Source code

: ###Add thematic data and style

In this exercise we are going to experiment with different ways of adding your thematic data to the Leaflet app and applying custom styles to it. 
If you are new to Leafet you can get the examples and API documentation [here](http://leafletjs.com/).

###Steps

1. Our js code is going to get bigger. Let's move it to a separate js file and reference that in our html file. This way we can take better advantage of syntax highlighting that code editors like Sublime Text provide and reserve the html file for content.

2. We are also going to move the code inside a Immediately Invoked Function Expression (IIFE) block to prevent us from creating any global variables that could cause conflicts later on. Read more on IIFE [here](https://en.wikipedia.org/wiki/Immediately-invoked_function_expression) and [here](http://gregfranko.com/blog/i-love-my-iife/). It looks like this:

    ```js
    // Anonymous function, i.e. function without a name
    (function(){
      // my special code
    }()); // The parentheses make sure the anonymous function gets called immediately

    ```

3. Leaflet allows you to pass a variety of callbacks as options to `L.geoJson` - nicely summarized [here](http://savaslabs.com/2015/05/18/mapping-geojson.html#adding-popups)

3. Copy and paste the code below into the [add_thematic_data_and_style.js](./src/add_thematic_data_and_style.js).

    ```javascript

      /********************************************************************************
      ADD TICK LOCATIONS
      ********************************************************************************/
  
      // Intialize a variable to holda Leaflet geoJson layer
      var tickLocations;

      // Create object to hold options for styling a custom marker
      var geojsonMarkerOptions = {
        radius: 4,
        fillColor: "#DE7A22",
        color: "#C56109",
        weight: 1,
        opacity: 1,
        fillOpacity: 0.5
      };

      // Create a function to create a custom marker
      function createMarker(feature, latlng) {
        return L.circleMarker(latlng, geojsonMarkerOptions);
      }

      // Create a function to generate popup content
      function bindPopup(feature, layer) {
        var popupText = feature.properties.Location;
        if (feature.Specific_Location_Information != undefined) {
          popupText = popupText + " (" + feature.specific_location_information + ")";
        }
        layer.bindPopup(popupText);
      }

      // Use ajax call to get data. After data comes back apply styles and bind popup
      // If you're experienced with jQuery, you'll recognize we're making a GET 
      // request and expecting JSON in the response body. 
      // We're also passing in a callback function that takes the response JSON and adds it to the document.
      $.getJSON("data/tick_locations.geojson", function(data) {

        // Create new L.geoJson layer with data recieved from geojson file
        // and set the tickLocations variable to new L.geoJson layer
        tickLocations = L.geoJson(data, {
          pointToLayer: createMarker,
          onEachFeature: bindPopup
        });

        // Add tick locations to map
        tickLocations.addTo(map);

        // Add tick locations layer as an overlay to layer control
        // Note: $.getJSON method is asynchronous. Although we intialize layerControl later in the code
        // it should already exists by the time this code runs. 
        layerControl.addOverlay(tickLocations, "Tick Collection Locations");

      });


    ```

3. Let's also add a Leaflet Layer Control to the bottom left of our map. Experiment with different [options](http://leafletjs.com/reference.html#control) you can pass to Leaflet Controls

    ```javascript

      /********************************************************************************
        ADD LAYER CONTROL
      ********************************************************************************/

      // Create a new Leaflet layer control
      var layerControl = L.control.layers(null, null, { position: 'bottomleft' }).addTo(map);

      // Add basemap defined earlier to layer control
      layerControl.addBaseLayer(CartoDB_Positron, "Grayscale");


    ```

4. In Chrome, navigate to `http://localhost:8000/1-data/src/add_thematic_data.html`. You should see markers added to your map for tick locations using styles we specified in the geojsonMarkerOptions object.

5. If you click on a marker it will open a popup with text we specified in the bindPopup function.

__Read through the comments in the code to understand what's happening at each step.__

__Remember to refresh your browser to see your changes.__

══════════

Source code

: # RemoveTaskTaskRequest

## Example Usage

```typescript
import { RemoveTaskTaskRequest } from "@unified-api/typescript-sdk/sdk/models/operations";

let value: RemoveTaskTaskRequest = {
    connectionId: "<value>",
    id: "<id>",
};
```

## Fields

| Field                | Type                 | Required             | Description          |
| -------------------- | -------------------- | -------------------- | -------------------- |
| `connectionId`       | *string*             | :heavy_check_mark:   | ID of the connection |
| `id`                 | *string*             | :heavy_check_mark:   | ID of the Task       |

══════════

**WORK TO BE COMPLETED**
Reproduce exactly the lines above from the line with "If you are new" to the line with "1. Our js code", including both, and add nothing.

**SOLUTION TO THE EXERCISE**
If you are new to Leafet you can get the examples and API documentation [here](http://leafletjs.com/).

###Steps

1. Our js code is going to get bigger. Let's move it to a separate js file and reference that in our html file. This way we can take better advantage of syntax highlighting that code editors like Sublime Text provide and reserve the html file for content.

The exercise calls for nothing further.